Researchers have discovered a way to grow human stem cells destined to become mature sperm in the future to provide fertility options for men who are diagnosed with cancer and are undergoing chemotherapy and radiation in childhood. The results are published today in Nature Communications from the team led by Sandra Roem, Ph.D., associate professor of cancer biology at the Medical School of the University of Pennsylvania Perelman and co-leader of the Tumor Biology Program at the Abramson Cancer Center .
"For many years, researchers have tried to find ways to grow and expand those cells from testicular biopsies, given to young patients before their cancer treatment, but so far has not been consistently successful approach," - said Ray.
According to the American Cancer Society, about 1 out of 530 young people aged from 20 to 39 years old are victims of cancer in childhood. Cancer treatments leave most of the boys infertile because chemotherapy and radiation often kill the stem cells that produce sperm (SSC). Although there are ways to preserve fertility in males diagnosed with cancer after puberty, no such option for young boys.
"We have never had options fertilization for young boys", - said study co-author Jill Ginsberg, MD, a pediatric oncologist and director of the Cancer Survival Program at Children's Hospital of Philadelphia. "The results of this work - a great first step for our youngest patients."
The researchers knew that sperm production could be restored in mice that are sterilized after treatment by the chemotherapeutic agent busulfan injection of immature sperm from a donor into their seminal tubules disposed in the testes. For this reason, oncologists have suggested that the SSC could meet the boys before the start of chemotherapy and re-entered in their testes, when treatment has been completed. However, in the tests boys contains such a small amount SSC, that in order for this approach to be successful, the cells had to be grown and to reproduce in the laboratory followed by re-injection.

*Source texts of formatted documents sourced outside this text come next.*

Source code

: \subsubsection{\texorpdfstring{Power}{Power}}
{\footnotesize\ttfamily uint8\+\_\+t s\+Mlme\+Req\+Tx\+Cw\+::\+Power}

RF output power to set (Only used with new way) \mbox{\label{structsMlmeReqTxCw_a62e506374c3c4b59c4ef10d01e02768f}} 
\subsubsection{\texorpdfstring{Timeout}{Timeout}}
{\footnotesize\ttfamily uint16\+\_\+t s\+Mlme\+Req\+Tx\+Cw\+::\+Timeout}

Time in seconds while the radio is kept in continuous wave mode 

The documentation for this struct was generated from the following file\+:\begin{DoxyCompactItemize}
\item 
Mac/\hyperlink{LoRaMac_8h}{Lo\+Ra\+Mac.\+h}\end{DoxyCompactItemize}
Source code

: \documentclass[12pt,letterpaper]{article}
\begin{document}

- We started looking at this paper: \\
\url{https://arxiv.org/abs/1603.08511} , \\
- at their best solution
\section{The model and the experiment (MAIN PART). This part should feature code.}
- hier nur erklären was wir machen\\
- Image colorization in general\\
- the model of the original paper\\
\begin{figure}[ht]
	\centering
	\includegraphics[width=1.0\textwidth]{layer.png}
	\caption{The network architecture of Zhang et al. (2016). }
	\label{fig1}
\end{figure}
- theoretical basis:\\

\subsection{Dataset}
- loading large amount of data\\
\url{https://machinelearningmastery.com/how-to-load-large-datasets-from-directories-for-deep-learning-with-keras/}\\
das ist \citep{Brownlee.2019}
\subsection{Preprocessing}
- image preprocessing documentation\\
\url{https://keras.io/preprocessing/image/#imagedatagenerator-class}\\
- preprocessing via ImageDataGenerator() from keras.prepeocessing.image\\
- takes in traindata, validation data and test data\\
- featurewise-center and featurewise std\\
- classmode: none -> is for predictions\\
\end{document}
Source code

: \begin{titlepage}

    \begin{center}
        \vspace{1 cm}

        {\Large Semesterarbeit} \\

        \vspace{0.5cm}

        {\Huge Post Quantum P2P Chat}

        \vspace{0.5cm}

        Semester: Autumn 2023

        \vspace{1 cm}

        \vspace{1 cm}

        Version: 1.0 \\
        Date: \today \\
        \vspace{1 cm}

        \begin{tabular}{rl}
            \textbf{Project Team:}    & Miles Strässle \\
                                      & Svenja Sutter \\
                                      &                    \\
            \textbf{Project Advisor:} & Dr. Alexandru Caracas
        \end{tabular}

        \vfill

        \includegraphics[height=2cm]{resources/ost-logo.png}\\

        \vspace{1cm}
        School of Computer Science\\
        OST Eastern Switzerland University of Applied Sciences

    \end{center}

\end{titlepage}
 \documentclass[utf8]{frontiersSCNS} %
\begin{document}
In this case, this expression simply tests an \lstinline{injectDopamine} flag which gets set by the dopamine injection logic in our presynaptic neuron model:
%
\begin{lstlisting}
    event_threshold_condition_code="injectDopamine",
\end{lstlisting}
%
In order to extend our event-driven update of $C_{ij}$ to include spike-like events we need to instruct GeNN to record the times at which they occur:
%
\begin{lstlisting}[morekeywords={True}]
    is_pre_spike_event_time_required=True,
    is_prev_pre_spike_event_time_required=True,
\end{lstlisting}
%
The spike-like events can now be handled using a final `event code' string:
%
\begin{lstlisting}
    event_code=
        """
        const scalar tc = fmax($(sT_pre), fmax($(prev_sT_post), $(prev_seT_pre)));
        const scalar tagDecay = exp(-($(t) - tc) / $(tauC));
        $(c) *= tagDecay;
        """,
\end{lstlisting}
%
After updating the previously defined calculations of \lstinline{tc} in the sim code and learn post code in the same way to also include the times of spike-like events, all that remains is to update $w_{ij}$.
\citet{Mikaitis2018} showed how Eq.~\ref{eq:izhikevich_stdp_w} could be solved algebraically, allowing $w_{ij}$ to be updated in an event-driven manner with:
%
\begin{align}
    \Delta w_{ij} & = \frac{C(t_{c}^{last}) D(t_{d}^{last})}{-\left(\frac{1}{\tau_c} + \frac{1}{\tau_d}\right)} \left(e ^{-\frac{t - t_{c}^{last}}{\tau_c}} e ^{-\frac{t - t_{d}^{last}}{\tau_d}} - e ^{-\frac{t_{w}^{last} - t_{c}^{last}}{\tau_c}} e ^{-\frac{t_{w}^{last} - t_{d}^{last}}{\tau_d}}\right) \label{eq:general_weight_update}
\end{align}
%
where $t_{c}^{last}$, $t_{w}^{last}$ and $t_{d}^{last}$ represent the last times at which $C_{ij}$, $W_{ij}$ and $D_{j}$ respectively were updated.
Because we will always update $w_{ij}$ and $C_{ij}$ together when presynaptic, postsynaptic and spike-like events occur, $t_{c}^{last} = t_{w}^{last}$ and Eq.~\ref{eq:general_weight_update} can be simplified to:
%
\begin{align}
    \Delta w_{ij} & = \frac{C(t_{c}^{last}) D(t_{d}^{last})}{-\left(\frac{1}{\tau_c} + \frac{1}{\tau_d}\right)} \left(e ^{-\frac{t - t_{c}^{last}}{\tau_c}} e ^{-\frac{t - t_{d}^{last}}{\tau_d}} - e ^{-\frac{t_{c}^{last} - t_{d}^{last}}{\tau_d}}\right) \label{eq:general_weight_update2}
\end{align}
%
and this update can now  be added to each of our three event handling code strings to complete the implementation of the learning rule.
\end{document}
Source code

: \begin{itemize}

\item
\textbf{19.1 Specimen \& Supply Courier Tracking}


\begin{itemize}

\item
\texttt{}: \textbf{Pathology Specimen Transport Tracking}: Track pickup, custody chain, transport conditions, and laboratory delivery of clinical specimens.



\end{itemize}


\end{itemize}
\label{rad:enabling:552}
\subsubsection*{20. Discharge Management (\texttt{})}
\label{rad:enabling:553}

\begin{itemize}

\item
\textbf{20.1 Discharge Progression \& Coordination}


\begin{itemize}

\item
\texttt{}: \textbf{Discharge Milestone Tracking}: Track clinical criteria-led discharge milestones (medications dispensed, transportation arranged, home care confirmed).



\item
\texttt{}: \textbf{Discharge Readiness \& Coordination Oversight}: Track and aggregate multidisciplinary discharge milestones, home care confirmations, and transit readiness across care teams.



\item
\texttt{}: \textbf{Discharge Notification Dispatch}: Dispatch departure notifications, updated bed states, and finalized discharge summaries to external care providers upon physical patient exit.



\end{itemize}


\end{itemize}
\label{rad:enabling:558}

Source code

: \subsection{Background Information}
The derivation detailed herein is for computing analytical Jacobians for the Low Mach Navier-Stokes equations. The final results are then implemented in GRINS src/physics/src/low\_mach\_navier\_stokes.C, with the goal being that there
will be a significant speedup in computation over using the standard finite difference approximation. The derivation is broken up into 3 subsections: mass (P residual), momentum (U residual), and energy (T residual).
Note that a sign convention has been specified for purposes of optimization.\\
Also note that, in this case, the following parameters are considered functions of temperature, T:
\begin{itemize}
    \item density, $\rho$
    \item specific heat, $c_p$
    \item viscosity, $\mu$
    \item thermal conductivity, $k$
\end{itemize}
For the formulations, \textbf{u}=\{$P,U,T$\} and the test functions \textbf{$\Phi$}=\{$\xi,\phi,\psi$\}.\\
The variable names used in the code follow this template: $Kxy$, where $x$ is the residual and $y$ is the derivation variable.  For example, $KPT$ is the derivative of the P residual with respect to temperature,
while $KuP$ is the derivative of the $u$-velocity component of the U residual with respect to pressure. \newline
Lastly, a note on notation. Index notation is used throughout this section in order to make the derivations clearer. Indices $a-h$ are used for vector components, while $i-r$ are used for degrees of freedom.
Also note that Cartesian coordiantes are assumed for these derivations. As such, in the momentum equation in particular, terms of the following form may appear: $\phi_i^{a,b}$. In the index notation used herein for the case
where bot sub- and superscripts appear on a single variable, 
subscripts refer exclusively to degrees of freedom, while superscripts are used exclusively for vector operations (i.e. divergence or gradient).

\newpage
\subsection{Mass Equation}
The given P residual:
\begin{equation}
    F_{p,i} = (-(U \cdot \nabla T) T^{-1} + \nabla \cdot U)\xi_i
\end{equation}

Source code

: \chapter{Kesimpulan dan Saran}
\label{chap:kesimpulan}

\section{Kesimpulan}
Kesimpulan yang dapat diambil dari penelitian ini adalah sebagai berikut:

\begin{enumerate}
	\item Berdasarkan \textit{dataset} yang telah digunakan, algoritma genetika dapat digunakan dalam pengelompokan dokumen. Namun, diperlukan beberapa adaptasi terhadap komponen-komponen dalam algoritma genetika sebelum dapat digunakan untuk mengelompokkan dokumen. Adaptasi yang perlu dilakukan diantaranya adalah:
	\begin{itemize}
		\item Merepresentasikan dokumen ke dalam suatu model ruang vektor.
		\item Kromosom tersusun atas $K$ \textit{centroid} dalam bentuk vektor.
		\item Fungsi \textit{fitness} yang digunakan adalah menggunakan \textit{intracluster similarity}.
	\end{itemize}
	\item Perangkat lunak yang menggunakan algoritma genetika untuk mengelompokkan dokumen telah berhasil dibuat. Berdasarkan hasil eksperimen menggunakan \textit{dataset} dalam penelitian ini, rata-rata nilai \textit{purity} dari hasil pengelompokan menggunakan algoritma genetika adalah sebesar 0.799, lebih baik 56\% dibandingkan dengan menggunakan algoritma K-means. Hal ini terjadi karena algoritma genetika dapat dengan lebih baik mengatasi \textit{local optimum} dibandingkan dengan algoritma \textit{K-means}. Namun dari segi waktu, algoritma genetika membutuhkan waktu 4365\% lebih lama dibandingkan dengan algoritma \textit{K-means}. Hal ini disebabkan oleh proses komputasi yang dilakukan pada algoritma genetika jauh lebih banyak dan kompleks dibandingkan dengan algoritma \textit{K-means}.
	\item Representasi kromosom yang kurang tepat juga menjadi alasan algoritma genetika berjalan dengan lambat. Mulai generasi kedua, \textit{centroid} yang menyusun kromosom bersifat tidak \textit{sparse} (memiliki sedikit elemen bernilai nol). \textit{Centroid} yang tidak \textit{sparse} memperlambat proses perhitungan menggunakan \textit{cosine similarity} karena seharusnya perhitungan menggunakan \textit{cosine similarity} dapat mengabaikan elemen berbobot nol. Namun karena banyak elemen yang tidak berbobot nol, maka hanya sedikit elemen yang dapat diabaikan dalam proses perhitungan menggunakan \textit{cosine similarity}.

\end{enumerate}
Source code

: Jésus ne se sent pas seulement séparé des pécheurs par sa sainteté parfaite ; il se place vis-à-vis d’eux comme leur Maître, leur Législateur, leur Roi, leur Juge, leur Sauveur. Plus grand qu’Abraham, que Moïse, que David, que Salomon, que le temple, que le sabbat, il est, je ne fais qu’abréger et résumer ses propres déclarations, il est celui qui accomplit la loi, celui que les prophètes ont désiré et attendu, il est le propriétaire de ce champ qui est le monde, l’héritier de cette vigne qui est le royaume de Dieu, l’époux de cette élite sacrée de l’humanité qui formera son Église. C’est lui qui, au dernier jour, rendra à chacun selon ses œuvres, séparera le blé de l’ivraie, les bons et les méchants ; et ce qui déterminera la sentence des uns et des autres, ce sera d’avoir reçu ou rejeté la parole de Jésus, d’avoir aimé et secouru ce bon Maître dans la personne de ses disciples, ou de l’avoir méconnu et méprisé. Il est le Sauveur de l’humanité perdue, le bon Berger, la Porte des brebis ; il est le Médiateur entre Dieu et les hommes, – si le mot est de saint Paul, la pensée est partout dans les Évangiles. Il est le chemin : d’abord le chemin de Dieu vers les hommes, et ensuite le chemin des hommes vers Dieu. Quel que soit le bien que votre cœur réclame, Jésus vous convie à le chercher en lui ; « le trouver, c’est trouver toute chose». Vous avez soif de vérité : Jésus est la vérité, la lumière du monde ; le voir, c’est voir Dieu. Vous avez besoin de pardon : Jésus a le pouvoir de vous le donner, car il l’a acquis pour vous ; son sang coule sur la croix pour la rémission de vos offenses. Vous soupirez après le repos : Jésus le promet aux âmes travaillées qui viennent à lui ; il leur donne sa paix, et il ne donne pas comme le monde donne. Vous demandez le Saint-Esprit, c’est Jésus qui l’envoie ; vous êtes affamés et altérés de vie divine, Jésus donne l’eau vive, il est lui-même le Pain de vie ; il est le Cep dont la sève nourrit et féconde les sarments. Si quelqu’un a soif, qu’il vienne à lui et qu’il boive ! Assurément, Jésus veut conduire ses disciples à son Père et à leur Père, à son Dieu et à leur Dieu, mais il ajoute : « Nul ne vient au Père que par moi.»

Given these challenges, the team identified testicular endothelial cells to maintain and expand human SSC in the laboratory. More importantly, they have also identified five growth factors produced by testicular endothelial cells, which are necessary for the conservation of living cultures SSC human and mouse for a long time. In the end, the patient samples can be expanded and then frozen as long as it will not be necessary.
Mouse cells in long-term culture of reconstituted mice after chemotherapy-induced ability to produce sperm infertility. Ultimately SSC were functional, as demonstrated by the birth to live young mice transplanted with SSC and growth factors.
"Our next step - to determine if we can re-introduce or transplant the expanded SSC in patients after they are free of cancer" - Rem said.